A grande vantagem, assegura Silvio, é a escala da amostra. O investigador aponta os tradicionais inquéritos e sondagens como métodos que se limitam a amostras muito pequenas numa tentativa de conter custos — e que mesmo assim se revelam métodos dispendiosos de fidelidade questionável. “Agora chegamos ao ponto em que a amostra que tu tens não é infinita, mas é infinitamente grande”, defende o cientista. Quando questionado sobre se o perfil de um utilizador de redes sociais restringe a transversalidade da amostra, Silvio aponta que “o uso de redes sociais está cada vez mais massificado, e isso dá força a esta linha de investigação. Já não se pode apontar para um perfil concreto de como é um utilizador das redes sociais”.

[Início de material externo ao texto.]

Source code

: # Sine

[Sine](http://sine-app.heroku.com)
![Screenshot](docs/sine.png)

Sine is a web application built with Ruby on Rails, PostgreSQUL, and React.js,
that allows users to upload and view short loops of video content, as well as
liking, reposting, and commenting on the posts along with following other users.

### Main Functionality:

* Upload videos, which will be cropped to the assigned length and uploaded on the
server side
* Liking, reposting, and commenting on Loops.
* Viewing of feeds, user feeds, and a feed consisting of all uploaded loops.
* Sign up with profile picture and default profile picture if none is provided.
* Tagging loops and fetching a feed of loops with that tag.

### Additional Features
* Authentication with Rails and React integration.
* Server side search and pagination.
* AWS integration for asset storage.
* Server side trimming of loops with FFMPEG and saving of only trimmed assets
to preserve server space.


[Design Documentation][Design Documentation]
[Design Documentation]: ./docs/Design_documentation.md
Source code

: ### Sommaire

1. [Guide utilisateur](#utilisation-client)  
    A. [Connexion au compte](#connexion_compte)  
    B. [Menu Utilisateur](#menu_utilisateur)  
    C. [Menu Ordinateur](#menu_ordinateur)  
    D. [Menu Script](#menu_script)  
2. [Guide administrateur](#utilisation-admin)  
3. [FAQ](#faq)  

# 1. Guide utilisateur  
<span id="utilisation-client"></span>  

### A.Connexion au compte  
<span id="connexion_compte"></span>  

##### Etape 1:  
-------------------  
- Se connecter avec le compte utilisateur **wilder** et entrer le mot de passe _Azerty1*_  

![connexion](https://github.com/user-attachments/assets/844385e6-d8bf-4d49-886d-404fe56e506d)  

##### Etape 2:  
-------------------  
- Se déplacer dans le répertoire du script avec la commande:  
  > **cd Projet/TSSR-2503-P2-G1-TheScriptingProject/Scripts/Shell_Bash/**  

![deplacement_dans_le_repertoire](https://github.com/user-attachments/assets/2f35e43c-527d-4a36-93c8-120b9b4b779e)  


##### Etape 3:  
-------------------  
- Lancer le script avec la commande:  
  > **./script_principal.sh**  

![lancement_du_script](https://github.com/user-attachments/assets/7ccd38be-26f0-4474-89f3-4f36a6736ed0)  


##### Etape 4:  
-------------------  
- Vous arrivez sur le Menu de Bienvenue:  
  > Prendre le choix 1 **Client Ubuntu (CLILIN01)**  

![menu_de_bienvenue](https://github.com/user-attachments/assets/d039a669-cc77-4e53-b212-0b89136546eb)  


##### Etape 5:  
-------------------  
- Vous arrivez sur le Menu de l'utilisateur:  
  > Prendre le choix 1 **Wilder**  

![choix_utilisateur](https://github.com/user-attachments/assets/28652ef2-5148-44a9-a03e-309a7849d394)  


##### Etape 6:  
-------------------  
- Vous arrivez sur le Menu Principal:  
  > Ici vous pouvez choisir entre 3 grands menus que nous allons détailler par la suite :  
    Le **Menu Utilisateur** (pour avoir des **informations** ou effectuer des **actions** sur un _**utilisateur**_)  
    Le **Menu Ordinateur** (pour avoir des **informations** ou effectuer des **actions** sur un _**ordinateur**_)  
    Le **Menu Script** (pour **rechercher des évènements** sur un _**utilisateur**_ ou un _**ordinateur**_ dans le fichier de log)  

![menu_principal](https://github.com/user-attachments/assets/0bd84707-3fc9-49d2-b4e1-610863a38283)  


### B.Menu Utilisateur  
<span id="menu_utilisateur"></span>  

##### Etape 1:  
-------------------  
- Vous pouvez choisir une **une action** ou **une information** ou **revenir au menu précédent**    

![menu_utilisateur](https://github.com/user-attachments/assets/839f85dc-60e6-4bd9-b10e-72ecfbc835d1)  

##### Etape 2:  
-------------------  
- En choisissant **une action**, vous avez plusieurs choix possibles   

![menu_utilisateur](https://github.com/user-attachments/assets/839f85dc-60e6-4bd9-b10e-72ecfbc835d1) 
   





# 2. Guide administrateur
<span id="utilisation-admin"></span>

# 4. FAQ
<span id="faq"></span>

No âmbito do projecto REACTION (Retrieval, Extraction and Aggregation Computing Technology for Integrating and Organizing News), Silvio já havia desenvolvido trabalho nesta área com o Sentilex-PT, um projecto que juntou cientistas informáticos e linguistas. Foi desenvolvido um léxico de palavras portuguesas com carga valorativa que os algoritmos poderiam usar para medir a polaridade de frases — um exemplo da aplicação deste software é a plataforma POPSTAR (Public Opinion and Sentiment Tracking, Analysis and Research), que monitoriza as expressões de sentimento relativas a líderes políticos no Facebook e no Twitter.
No entanto, a análise de sentimento com recurso apenas a um léxico depara-se com várias dificuldades: o uso de sarcasmo, de calão não incluído no léxico, ou negações dos adjectivos usados (ex: "este produto evita os defeitos comuns"). É por isso que Sílvio defende que o “machine learning” — algoritmos que sejam capazes de detectar padrões de expressão previamente listados — venha a ser mais eficiente. Admite, no entanto, que esta tecnologia ainda é bastante jovem, e que o processo de “quantificar o peso de expressões valorativas é um pouco 'magia negra', é um processo que requer bastante empatia para conseguirmos atribuir um peso concreto às expressões de sentimento que usamos”.
Por fim, confrontamos Silvio com uma questão ética. À luz das recentes revelações sobre a máquina de monitorização de mensagens na Internet por parte da Agência de Segurança Nacional dos Estados Unidos (NSA), desenvolver esta tecnologia não seria dar ferramentas a quem quer invadir a nossa privacidade? O investigador é categórico: "A privacidade morreu. As pessoas têm de ter consciência disso, e fazer um esforço para se expor o menos possível". Quanto ao uso da tecnologia em si, Silvio assegura que "estas ferramentas já existem — a diferença é que o trabalho que nós fazemos é aberto ao público e de uso livre — enquanto que projectos governamentais já existem há vários anos sem sabermos o que são capazes de fazer". “O exemplo da energia atómica também serve aqui" conclui Silvio Moreira, “a tecnologia é uma faca de dois gumes, cabe-nos a nós fazer um bom uso dela”.